Writing code this morning I pulled issue #34 out of bitbucket and cracked open XCode. Yesterday I pushed a huge release to the excellent and well-dressed beta team for Mood Board which leaves me with very few cases before (what I had previously deemed would be the minimum viable product) is complete.
Issue #34 is a tricky one involving Apple’s application sandboxing rules. Basically these rules are meant to keep applications from mucking with your filesystem and global services data to keep your computer “safe” from malicious intent. Sadly because this sort of thing only works if everyone plays by the same rules; it can limit what your applications are capable of.
Mood Board is all about working with resources, aka files, on your hard disk. Files pulled in off web pages, files from generative sources and plain old images in massive folders full of “art resources.” It’s important therefore that we get this part right. The user wants to work quickly to build up resource pools to starting a new design or 3d modeling project and they really don’t want to be worrying so much about how the data gets stored.
The big choice right now, and one that I thought I’d already mitigated, is whether or not to embed the file data for stuff you drag into your mood boards inside of the .mood document; or to keep file references only and allow you to maintain a directory of assets for use anywhere else you might want to do so.

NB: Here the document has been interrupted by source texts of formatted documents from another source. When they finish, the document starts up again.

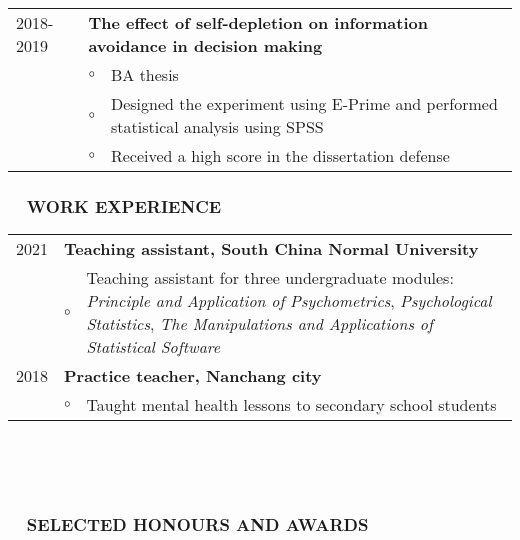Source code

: \documentclass[a4paper, 12pt]{article}
\begin{document}
\begin{tabularx}{\textwidth}{p{2cm} p{0.1cm} X}
    2018-2019 & \multicolumn{2}{X}{\textbf{The effect of self-depletion on information avoidance in decision making}} \\
    & $\circ$ & BA thesis \\
    & $\circ$ & Designed the experiment using E-Prime and performed statistical analysis using SPSS \\
    & $\circ$ & Received a high score in the dissertation defense \\

    \end{tabularx}

\subsubsection*{ \ \ WORK EXPERIENCE}

\begin{tabularx}{\textwidth}{p{2cm} p{0.1cm} X}


    2021 & \multicolumn{2}{X}{\textbf{Teaching assistant, South China Normal University}} \\
    & $ \circ $ & Teaching assistant for three undergraduate modules: \textit{Principle and Application of Psychometrics}, \textit{Psychological Statistics}, \textit{The Manipulations and Applications of Statistical Software} \\

    2018 & \multicolumn{2}{X}{\textbf{Practice teacher, Nanchang city}} \\
    & $ \circ $ & Taught mental health lessons to secondary school students

    \end{tabularx}

\  \par 
\  \par 



\subsubsection*{ \ \ SELECTED HONOURS AND AWARDS}
\end{document}
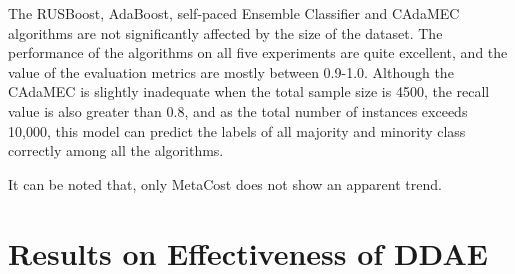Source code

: The RUSBoost, AdaBoost, self-paced Ensemble Classifier and CAdaMEC algorithms are not significantly affected by the size of the dataset. The performance of the algorithms on all five experiments are quite excellent, and the value of the evaluation metrics are mostly between 0.9-1.0. Although the CAdaMEC is slightly inadequate when the total sample size is 4500, the recall value is also greater than 0.8, and as the total number of instances exceeds 10,000, this model can predict the labels of all majority and minority class correctly among all the algorithms. 

It can be noted that, only MetaCost does not show an apparent trend.

\section{Results on Effectiveness of DDAE}
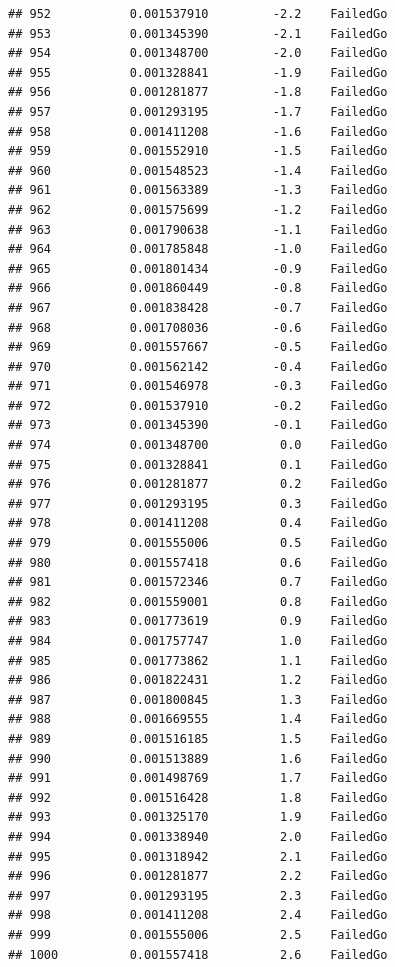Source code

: \documentclass[
]{article}
\begin{document}
\begin{verbatim}
## 952           0.001537910         -2.2    FailedGo
## 953           0.001345390         -2.1    FailedGo
## 954           0.001348700         -2.0    FailedGo
## 955           0.001328841         -1.9    FailedGo
## 956           0.001281877         -1.8    FailedGo
## 957           0.001293195         -1.7    FailedGo
## 958           0.001411208         -1.6    FailedGo
## 959           0.001552910         -1.5    FailedGo
## 960           0.001548523         -1.4    FailedGo
## 961           0.001563389         -1.3    FailedGo
## 962           0.001575699         -1.2    FailedGo
## 963           0.001790638         -1.1    FailedGo
## 964           0.001785848         -1.0    FailedGo
## 965           0.001801434         -0.9    FailedGo
## 966           0.001860449         -0.8    FailedGo
## 967           0.001838428         -0.7    FailedGo
## 968           0.001708036         -0.6    FailedGo
## 969           0.001557667         -0.5    FailedGo
## 970           0.001562142         -0.4    FailedGo
## 971           0.001546978         -0.3    FailedGo
## 972           0.001537910         -0.2    FailedGo
## 973           0.001345390         -0.1    FailedGo
## 974           0.001348700          0.0    FailedGo
## 975           0.001328841          0.1    FailedGo
## 976           0.001281877          0.2    FailedGo
## 977           0.001293195          0.3    FailedGo
## 978           0.001411208          0.4    FailedGo
## 979           0.001555006          0.5    FailedGo
## 980           0.001557418          0.6    FailedGo
## 981           0.001572346          0.7    FailedGo
## 982           0.001559001          0.8    FailedGo
## 983           0.001773619          0.9    FailedGo
## 984           0.001757747          1.0    FailedGo
## 985           0.001773862          1.1    FailedGo
## 986           0.001822431          1.2    FailedGo
## 987           0.001800845          1.3    FailedGo
## 988           0.001669555          1.4    FailedGo
## 989           0.001516185          1.5    FailedGo
## 990           0.001513889          1.6    FailedGo
## 991           0.001498769          1.7    FailedGo
## 992           0.001516428          1.8    FailedGo
## 993           0.001325170          1.9    FailedGo
## 994           0.001338940          2.0    FailedGo
## 995           0.001318942          2.1    FailedGo
## 996           0.001281877          2.2    FailedGo
## 997           0.001293195          2.3    FailedGo
## 998           0.001411208          2.4    FailedGo
## 999           0.001555006          2.5    FailedGo
## 1000          0.001557418          2.6    FailedGo

\end{verbatim}
\end{document}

Wrapping up the asset data into the .mood files was surprisingly easy to do and in all my tests so far it is error-free. This gets me to thinking that maybe what I should be doing instead is storing all these resources inside of the mood file and skip providing the user with the option to do either/or. Using LZW compression for images makes the files even more surprisingly small, smaller than moderately compressed JPG somehow.
I’d be curious to know what you guys think. Are there enough use cases to support maintaining a separate directory of plain files for anything you’ve ever added to a mood board? Does this file storage requirement cause problems down the road, like a year from now?